Я увязался за дедом Гришкой. Он не стал возражать, хотя и удивился. Мы перелезли через сугроб, который был наметен вдоль всего забора у нашего двора, и двинулись в глубь слепой белой мглы. Вначале я пытался идти рядом с хозяином, но все время получалось так, что дороги в степи мне рядом с дедом Гришкой не было. Он шагал легко и ровно не оскользаясь и не проваливаясь, а я то и дело спотыкался, проваливался, загребал за голенища снег. Пришлось мне пристроиться ему в затылок. Когда мы подошли к кошаре, все тепло из меня выдуло. Пальто, шапка, брюки, сапоги, варежки — все казалось ледяным изнутри. У кошары, в затишке, уже собралось несколько человек. Кто-то ухитрился зажечь папиросу, но огонь из нее сразу же вырвало, едва курильщик перестал прикрывать огонь рукой.

— Чего ждем? — спросил дед Гришка. Он не гнулся, не растирал щеки, будто ему и не было холодно.

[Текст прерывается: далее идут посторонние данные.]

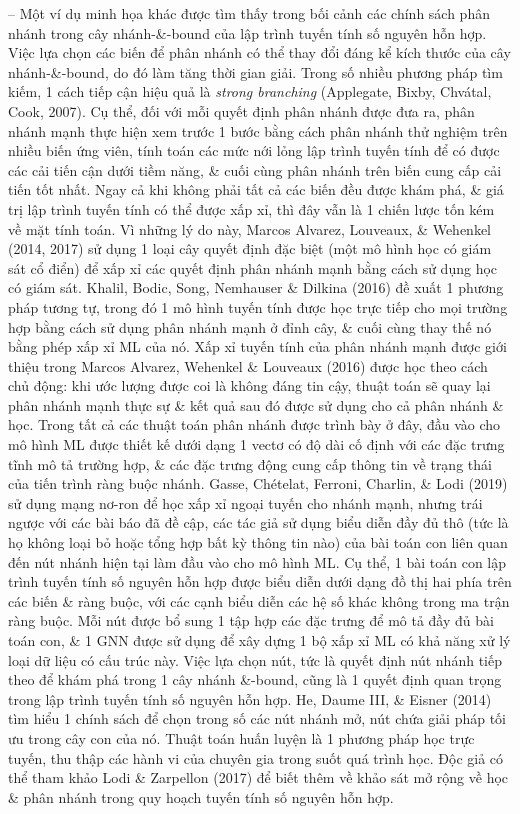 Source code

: \documentclass{article}
\begin{document}
\begin{itemize}
\begin{itemize}
\begin{itemize}
            -- Một ví dụ minh họa khác được tìm thấy trong bối cảnh các chính sách phân nhánh trong cây nhánh-\&-bound của lập trình tuyến tính số nguyên hỗn hợp. Việc lựa chọn các biến để phân nhánh có thể thay đổi đáng kể kích thước của cây nhánh-\&-bound, do đó làm tăng thời gian giải. Trong số nhiều phương pháp tìm kiếm, 1 cách tiếp cận hiệu quả là {\it strong branching} (Applegate, Bixby, Chvátal, Cook, 2007). Cụ thể, đối với mỗi quyết định phân nhánh được đưa ra, phân nhánh mạnh thực hiện xem trước 1 bước bằng cách phân nhánh thử nghiệm trên nhiều biến ứng viên, tính toán các mức nới lỏng lập trình tuyến tính để có được các cải tiến cận dưới tiềm năng, \& cuối cùng phân nhánh trên biến cung cấp cải tiến tốt nhất. Ngay cả khi không phải tất cả các biến đều được khám phá, \& giá trị lập trình tuyến tính có thể được xấp xỉ, thì đây vẫn là 1 chiến lược tốn kém về mặt tính toán. Vì những lý do này, Marcos Alvarez, Louveaux, \& Wehenkel (2014, 2017) sử dụng 1 loại cây quyết định đặc biệt (một mô hình học có giám sát cổ điển) để xấp xỉ các quyết định phân nhánh mạnh bằng cách sử dụng học có giám sát. Khalil, Bodic, Song, Nemhauser \& Dilkina (2016) đề xuất 1 phương pháp tương tự, trong đó 1 mô hình tuyến tính được học trực tiếp cho mọi trường hợp bằng cách sử dụng phân nhánh mạnh ở đỉnh cây, \& cuối cùng thay thế nó bằng phép xấp xỉ ML của nó. Xấp xỉ tuyến tính của phân nhánh mạnh được giới thiệu trong Marcos Alvarez, Wehenkel \& Louveaux (2016) được học theo cách chủ động: khi ước lượng được coi là không đáng tin cậy, thuật toán sẽ quay lại phân nhánh mạnh thực sự \& kết quả sau đó được sử dụng cho cả phân nhánh \& học. Trong tất cả các thuật toán phân nhánh được trình bày ở đây, đầu vào cho mô hình ML được thiết kế dưới dạng 1 vectơ có độ dài cố định với các đặc trưng tĩnh mô tả trường hợp, \& các đặc trưng động cung cấp thông tin về trạng thái của tiến trình ràng buộc nhánh. Gasse, Chételat, Ferroni, Charlin, \& Lodi (2019) sử dụng mạng nơ-ron để học xấp xỉ ngoại tuyến cho nhánh mạnh, nhưng trái ngược với các bài báo đã đề cập, các tác giả sử dụng biểu diễn đầy đủ thô (tức là họ không loại bỏ hoặc tổng hợp bất kỳ thông tin nào) của bài toán con liên quan đến nút nhánh hiện tại làm đầu vào cho mô hình ML. Cụ thể, 1 bài toán con lập trình tuyến tính số nguyên hỗn hợp được biểu diễn dưới dạng đồ thị hai phía trên các biến \& ràng buộc, với các cạnh biểu diễn các hệ số khác không trong ma trận ràng buộc. Mỗi nút được bổ sung 1 tập hợp các đặc trưng để mô tả đầy đủ bài toán con, \& 1 GNN được sử dụng để xây dựng 1 bộ xấp xỉ ML có khả năng xử lý loại dữ liệu có cấu trúc này. Việc lựa chọn nút, tức là quyết định nút nhánh tiếp theo để khám phá trong 1 cây nhánh \&-bound, cũng là 1 quyết định quan trọng trong lập trình tuyến tính số nguyên hỗn hợp. He, Daume III, \& Eisner (2014) tìm hiểu 1 chính sách để chọn trong số các nút nhánh mở, nút chứa giải pháp tối ưu trong cây con của nó. Thuật toán huấn luyện là 1 phương pháp học trực tuyến, thu thập các hành vi của chuyên gia trong suốt quá trình học. Độc giả có thể tham khảo Lodi \& Zarpellon (2017) để biết thêm về khảo sát mở rộng về học \& phân nhánh trong quy hoạch tuyến tính số nguyên hỗn hợp.


\end{itemize}
\end{itemize}
\end{itemize}
\end{document}
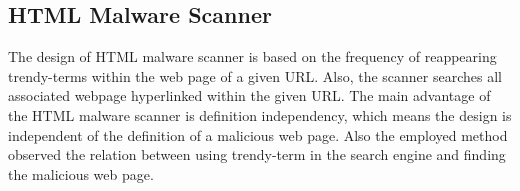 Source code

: \subsection{HTML Malware Scanner}

The design of HTML malware scanner is based on the frequency of reappearing trendy-terms within the web page of a given URL. Also, the scanner searches all associated webpage hyperlinked within the given URL. The main advantage of the HTML malware scanner is definition independency, which means the design is independent of the definition of a malicious web page. Also the employed method observed the relation between using trendy-term in the search engine and finding the malicious web page.

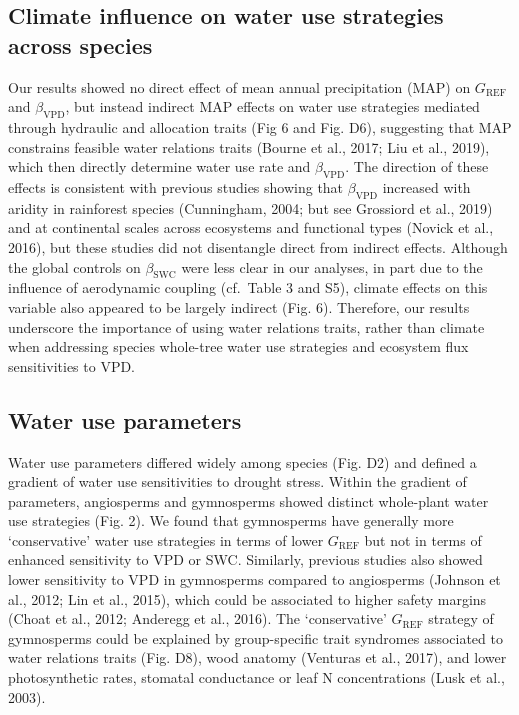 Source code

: \documentclass[11pt,twoside]{reedthesis}
\begin{document}
\subsection{Climate influence on water use strategies across
species}\label{climate-influence-on-water-use-strategies-across-species}

Our results showed no direct effect of mean annual precipitation (MAP)
on \(G_{\text{REF}}\) and \(\beta_{\text{VPD}}\), but instead indirect
MAP effects on water use strategies mediated through hydraulic and
allocation traits (Fig 6 and Fig. D6), suggesting that MAP constrains
feasible water relations traits (Bourne et al., 2017; Liu et al., 2019),
which then directly determine water use rate and \(\beta_{\text{VPD}}\).
The direction of these effects is consistent with previous studies
showing that \(\beta_{\text{VPD}}\) increased with aridity in rainforest
species (Cunningham, 2004; but see Grossiord et al., 2019) and at
continental scales across ecosystems and functional types (Novick et
al., 2016), but these studies did not disentangle direct from indirect
effects. Although the global controls on \(\beta_{\text{SWC}}\) were
less clear in our analyses, in part due to the influence of aerodynamic
coupling (cf.~Table 3 and S5), climate effects on this variable also
appeared to be largely indirect (Fig. 6). Therefore, our results
underscore the importance of using water relations traits, rather than
climate when addressing species whole-tree water use strategies and
ecosystem flux sensitivities to VPD.\par

\subsection{Water use parameters}\label{water-use-parameters}

Water use parameters differed widely among species (Fig. D2) and defined
a gradient of water use sensitivities to drought stress. Within the
gradient of parameters, angiosperms and gymnosperms showed distinct
whole-plant water use strategies (Fig. 2). We found that gymnosperms
have generally more `conservative' water use strategies in terms of
lower \(G_{\text{REF}}\) but not in terms of enhanced sensitivity to VPD
or SWC. Similarly, previous studies also showed lower sensitivity to VPD
in gymnosperms compared to angiosperms (Johnson et al., 2012; Lin et
al., 2015), which could be associated to higher safety margins (Choat et
al., 2012; Anderegg et al., 2016). The `conservative' \(G_{\text{REF}}\)
strategy of gymnosperms could be explained by group-specific trait
syndromes associated to water relations traits (Fig. D8), wood anatomy
(Venturas et al., 2017), and lower photosynthetic rates, stomatal
conductance or leaf N concentrations (Lusk et al., 2003).\par
\end{document}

— А подойдут еще, — ответил кто-то.

— А, — согласился дед Гришка, и мы тоже стали со всеми ждать.

— А чего мы ждем? — крикнул я деду Гришке.

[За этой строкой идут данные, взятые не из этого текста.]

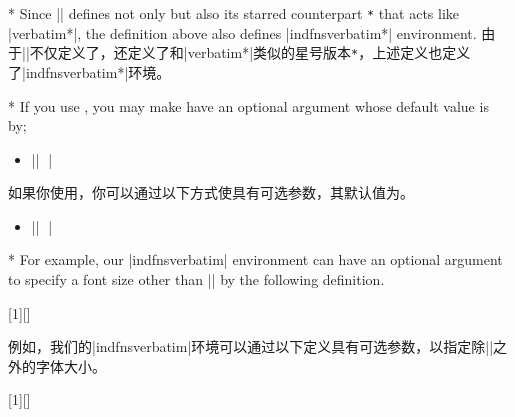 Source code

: \begin{paracol}{2}
\switchcolumn[0]*
Since |\newverbatim| defines not only  but also its starred 
counterpart \texttt{*} that acts like |verbatim*|, the
definition above also defines |indfnsverbatim*| environment.
\switchcolumn
由于|\newverbatim|不仅定义了，还定义了和|verbatim*|类似的星号版本\texttt{*}，上述定义也定义了|indfnsverbatim*|环境。

\switchcolumn[0]*
If you use \LaTeXe{}, you may make  have an optional argument
whose default value is  by;

\begin{itemize}\item[]
|\newverbatim|
	|%

\end{itemize}

\switchcolumn
如果你使用\LaTeXe{}，你可以通过以下方式使具有可选参数，其默认值为。
\begin{itemize}\item[]
    |\newverbatim|
        |%
    
    \end{itemize}

\switchcolumn[0]*
For example, our |indfnsverbatim| environment can have an optional
argument to specify a font size other than |\footnotesize| by the
following definition.

\begin{iverbatim}
[1][\footnotesize]%
       {\begin{itemize}\item[]#1}{}{}{\end{itemize}}
\end{iverbatim}
\switchcolumn
例如，我们的|indfnsverbatim|环境可以通过以下定义具有可选参数，以指定除|\footnotesize|之外的字体大小。
\begin{iverbatim}
    [1][\footnotesize]%
           {\begin{itemize}\item[]#1}{}{}{\end{itemize}}
    \end{iverbatim}


\end{paracol}
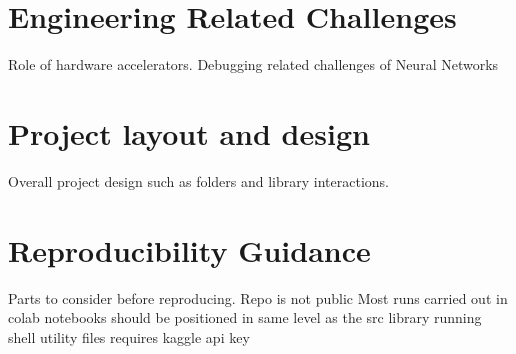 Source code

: \section{Engineering Related Challenges}
Role of hardware accelerators. Debugging related challenges of Neural Networks

\section{Project layout and design}
Overall project design such as folders and library interactions.

\section{Reproducibility Guidance}
Parts to consider before reproducing.
Repo is not public
Most runs carried out in colab 
notebooks should be positioned in same level as the src library
running shell utility files requires kaggle api key


\clearpage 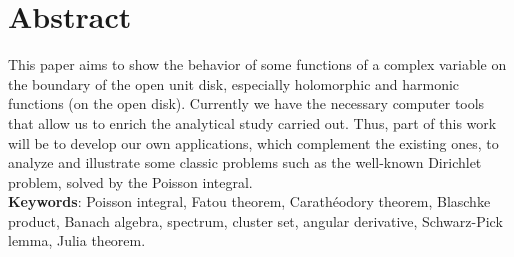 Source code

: %
%
%
%
%

\chapter{Abstract}

This paper aims to show the behavior of some functions of a complex variable on the boundary of the open unit disk, especially holomorphic and harmonic functions (on the open disk). Currently we have the necessary computer tools that allow us to enrich the analytical study carried out. Thus, part of this work will be to develop our own applications, which complement the existing ones, to analyze and illustrate some classic problems such as the well-known Dirichlet problem, solved by the Poisson integral. \\

\textbf{Keywords}: Poisson integral, Fatou theorem, Carathéodory theorem, Blaschke product, Banach algebra, spectrum, cluster set, angular derivative, Schwarz-Pick lemma, Julia theorem. \\


\endinput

— А ждем! — ответил мне дед.

Так мы простояли, ежась и приплясывая, еще минут пять-десять, а потом все-таки решили — бригадир решил — начать работать самим.

Целый день мы в мешках таскали мороженое сено и через пролом под крышей бросали его в кошару. Собралось нас у кошары не так уж много, и работа двигалась медленно. Среди дня на санях приехал Натхин и вместе со всеми нагребал из дыры в копне сено и таскал его к кошаре.

Возвращались в хутор при дневном свете, задерживаться до вечера опасались.

— Живы теперь будут овцы? — спросил я деда Гришку.

За целый день мы с ним не перекинулись и словечком. Лишь когда собирались открывать ворота кошары, дед сказал мне: «Ты здоровый, Андрий, иди пособи».